= Exercise brief =
The answer must consist of every line in the records below that contains the string "přehledy".

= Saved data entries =
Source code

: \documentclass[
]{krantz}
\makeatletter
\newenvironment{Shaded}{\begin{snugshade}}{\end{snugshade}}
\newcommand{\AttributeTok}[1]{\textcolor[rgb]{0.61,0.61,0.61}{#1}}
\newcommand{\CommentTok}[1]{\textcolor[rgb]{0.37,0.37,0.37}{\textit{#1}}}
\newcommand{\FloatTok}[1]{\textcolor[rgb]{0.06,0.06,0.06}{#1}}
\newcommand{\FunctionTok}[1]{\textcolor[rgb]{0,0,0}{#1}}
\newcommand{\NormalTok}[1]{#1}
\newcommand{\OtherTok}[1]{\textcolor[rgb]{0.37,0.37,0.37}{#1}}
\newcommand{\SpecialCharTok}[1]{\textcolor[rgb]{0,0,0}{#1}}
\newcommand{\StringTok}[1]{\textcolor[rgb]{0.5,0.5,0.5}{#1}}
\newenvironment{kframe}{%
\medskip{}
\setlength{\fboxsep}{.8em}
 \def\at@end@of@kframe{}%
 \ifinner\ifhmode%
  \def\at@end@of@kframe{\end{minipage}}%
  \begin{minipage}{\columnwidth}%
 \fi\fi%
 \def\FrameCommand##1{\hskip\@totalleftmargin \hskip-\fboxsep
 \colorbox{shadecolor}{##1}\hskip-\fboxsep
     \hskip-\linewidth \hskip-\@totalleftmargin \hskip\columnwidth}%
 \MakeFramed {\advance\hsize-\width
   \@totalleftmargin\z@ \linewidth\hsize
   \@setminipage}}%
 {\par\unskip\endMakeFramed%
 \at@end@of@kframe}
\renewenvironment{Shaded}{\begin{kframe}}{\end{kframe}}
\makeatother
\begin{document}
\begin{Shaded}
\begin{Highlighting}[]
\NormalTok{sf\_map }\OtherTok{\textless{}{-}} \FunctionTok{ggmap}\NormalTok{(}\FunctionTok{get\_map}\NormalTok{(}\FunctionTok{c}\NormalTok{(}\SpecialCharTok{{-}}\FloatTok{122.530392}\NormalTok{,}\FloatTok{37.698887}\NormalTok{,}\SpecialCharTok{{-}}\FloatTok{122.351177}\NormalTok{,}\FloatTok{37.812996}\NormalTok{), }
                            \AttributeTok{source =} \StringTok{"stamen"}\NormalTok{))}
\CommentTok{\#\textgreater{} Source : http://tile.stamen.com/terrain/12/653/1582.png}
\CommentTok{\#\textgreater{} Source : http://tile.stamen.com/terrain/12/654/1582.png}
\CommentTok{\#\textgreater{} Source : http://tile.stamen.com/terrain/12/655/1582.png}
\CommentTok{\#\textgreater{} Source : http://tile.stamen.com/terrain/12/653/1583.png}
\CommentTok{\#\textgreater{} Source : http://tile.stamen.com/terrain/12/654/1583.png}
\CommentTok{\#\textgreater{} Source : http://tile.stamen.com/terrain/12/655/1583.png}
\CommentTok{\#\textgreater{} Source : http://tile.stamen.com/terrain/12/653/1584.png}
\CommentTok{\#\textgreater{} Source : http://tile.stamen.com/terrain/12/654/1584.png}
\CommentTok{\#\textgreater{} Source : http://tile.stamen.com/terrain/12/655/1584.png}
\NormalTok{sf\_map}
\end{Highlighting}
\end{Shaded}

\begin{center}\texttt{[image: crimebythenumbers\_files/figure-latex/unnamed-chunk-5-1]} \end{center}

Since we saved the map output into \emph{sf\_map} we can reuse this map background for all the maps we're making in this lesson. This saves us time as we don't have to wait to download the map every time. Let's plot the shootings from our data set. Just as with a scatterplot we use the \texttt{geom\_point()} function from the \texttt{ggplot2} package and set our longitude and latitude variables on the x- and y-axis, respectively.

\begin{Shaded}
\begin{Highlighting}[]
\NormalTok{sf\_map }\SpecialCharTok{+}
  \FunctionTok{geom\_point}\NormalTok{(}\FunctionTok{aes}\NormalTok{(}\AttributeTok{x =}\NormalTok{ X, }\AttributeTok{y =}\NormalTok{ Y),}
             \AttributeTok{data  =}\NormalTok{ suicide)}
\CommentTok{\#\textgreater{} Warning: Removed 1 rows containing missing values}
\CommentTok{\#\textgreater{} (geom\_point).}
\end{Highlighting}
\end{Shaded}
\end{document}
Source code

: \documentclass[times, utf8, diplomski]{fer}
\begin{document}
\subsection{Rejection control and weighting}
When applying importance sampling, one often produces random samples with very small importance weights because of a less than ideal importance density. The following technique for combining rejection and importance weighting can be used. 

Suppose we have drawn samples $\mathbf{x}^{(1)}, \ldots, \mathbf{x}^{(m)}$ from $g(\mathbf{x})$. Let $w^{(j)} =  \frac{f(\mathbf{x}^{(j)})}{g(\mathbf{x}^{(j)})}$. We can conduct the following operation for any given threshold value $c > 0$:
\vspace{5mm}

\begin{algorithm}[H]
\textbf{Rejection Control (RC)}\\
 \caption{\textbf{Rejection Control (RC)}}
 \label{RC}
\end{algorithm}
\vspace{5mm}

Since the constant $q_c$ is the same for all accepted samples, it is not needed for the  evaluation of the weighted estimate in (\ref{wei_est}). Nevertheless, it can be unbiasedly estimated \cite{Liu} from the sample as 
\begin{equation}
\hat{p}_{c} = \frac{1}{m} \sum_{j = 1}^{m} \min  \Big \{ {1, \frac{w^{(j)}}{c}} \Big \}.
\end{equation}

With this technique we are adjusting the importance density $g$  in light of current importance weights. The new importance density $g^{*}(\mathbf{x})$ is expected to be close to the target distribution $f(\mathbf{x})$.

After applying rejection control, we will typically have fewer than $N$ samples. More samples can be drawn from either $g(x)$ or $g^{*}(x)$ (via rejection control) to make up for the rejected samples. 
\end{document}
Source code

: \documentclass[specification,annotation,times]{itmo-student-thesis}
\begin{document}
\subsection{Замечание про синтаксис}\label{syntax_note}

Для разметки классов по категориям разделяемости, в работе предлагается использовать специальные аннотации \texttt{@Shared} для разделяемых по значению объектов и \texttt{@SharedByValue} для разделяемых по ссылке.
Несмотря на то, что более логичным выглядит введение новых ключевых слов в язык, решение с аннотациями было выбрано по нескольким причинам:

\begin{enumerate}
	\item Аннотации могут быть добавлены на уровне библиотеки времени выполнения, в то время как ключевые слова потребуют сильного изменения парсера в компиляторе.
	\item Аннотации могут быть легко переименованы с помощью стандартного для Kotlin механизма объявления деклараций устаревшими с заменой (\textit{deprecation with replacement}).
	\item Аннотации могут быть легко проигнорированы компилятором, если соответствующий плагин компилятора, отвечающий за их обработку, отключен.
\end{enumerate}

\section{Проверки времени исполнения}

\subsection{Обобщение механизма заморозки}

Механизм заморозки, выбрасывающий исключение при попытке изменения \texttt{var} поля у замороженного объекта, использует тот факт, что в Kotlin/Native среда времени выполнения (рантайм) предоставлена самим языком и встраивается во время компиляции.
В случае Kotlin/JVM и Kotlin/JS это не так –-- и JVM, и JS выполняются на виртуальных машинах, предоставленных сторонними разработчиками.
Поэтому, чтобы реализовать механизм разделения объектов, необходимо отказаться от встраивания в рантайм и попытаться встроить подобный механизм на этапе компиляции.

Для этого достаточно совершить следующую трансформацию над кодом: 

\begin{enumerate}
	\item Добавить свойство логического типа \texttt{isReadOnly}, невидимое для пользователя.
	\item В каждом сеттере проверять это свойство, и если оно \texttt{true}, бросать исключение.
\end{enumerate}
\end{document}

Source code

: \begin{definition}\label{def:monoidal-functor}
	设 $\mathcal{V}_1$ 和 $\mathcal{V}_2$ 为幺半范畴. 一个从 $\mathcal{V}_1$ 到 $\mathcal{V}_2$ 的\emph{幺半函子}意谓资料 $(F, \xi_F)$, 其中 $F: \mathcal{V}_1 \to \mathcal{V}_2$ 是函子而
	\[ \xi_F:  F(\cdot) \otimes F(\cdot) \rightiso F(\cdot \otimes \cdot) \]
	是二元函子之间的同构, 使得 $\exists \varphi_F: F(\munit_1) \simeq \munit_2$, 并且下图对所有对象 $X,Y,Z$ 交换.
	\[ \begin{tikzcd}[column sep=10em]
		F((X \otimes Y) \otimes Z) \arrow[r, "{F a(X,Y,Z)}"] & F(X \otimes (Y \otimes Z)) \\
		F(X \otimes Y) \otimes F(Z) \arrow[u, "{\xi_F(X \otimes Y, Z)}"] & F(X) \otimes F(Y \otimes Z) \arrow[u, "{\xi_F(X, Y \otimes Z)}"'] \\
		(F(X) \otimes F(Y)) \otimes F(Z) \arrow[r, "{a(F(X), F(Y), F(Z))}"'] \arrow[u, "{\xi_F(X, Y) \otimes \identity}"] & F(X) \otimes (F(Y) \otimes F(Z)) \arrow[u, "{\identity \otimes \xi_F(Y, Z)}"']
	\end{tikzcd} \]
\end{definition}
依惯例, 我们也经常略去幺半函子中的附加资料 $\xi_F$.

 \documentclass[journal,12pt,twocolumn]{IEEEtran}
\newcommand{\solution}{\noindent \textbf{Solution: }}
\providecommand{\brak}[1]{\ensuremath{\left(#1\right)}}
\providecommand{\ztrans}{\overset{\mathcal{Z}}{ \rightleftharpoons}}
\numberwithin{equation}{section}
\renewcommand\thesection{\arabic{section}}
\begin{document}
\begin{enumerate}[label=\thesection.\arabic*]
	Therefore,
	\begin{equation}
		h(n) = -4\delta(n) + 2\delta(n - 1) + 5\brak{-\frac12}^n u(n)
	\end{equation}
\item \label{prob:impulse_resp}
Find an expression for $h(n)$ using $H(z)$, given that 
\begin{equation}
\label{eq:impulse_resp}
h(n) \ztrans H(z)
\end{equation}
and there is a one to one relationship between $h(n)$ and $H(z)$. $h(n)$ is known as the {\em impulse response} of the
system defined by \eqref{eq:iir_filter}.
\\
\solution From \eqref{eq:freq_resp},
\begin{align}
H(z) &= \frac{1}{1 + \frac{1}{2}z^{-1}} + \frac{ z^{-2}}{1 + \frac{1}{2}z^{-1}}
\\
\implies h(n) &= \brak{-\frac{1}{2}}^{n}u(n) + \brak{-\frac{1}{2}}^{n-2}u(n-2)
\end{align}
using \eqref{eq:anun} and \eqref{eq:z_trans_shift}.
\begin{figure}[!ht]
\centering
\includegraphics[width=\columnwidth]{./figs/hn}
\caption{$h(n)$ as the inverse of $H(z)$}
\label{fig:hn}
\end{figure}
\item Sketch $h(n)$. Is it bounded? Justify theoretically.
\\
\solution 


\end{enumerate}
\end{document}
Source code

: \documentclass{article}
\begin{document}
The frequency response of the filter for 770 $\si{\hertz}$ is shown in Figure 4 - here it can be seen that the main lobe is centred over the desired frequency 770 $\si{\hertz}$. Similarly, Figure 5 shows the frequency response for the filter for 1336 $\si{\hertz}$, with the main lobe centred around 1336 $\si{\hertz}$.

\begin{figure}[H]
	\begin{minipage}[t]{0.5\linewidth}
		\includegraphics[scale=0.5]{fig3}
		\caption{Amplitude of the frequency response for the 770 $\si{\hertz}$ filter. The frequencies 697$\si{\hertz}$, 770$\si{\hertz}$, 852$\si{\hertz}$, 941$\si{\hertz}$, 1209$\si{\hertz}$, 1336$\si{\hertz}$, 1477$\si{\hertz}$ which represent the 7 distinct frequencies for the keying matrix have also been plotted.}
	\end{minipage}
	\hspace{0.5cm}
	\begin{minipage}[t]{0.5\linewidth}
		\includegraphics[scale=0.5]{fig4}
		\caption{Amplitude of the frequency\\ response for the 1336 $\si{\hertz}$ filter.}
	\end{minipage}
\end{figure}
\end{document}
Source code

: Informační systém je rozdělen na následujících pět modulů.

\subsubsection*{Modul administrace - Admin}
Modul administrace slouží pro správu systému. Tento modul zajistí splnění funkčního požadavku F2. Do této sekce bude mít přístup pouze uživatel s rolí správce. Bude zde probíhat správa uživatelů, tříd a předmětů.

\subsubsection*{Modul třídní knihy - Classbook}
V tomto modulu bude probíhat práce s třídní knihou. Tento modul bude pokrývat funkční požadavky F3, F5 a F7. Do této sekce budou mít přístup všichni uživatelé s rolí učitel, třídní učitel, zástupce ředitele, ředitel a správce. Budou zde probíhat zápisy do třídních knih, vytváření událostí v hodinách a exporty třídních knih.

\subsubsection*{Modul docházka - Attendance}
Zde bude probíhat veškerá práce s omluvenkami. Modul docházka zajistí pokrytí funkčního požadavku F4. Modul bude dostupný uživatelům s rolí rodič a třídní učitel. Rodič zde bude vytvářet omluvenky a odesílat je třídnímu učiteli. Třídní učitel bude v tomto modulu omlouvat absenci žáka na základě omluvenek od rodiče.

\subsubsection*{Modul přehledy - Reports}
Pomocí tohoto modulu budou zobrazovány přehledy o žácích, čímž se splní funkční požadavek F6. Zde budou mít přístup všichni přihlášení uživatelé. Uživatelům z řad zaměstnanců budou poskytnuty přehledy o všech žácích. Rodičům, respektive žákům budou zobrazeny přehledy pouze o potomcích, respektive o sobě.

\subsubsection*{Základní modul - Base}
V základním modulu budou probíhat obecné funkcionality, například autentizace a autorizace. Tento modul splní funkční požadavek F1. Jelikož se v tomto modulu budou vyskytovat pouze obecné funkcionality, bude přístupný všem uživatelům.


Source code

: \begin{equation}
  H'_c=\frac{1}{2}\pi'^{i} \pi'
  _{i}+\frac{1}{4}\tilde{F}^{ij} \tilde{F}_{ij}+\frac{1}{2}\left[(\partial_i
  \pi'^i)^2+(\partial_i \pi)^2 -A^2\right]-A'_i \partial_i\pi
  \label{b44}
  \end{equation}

= Result of this task =
\subsubsection*{Modul přehledy - Reports}
Pomocí tohoto modulu budou zobrazovány přehledy o žácích, čímž se splní funkční požadavek F6. Zde budou mít přístup všichni přihlášení uživatelé. Uživatelům z řad zaměstnanců budou poskytnuty přehledy o všech žácích. Rodičům, respektive žákům budou zobrazeny přehledy pouze o potomcích, respektive o sobě.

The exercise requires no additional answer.